BEGIN

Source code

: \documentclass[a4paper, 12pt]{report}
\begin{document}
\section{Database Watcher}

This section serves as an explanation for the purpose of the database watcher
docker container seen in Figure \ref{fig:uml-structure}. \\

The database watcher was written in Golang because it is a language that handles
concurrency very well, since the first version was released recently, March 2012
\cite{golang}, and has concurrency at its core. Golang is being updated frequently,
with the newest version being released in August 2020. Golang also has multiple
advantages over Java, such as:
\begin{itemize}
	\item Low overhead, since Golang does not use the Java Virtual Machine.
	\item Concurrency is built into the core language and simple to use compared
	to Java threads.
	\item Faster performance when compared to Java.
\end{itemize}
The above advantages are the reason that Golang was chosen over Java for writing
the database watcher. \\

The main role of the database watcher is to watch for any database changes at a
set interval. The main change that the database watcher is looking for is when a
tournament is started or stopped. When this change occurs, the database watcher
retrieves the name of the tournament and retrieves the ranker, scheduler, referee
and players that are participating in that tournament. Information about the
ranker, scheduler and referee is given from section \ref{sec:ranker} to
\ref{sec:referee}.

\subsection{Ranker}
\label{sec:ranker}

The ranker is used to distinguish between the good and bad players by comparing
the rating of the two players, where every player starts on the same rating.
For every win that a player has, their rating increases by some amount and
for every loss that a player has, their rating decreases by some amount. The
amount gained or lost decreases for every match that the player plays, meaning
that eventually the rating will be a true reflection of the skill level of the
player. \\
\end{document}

END

Instructions for the task:
Your reply is to repeat, unchanged, the lines above running from the one with "set interval. The" up to and including the one with "and players that".

Result of this exercise:
set interval. The main change that the database watcher is looking for is when a
tournament is started or stopped. When this change occurs, the database watcher
retrieves the name of the tournament and retrieves the ranker, scheduler, referee
and players that are participating in that tournament. Information about the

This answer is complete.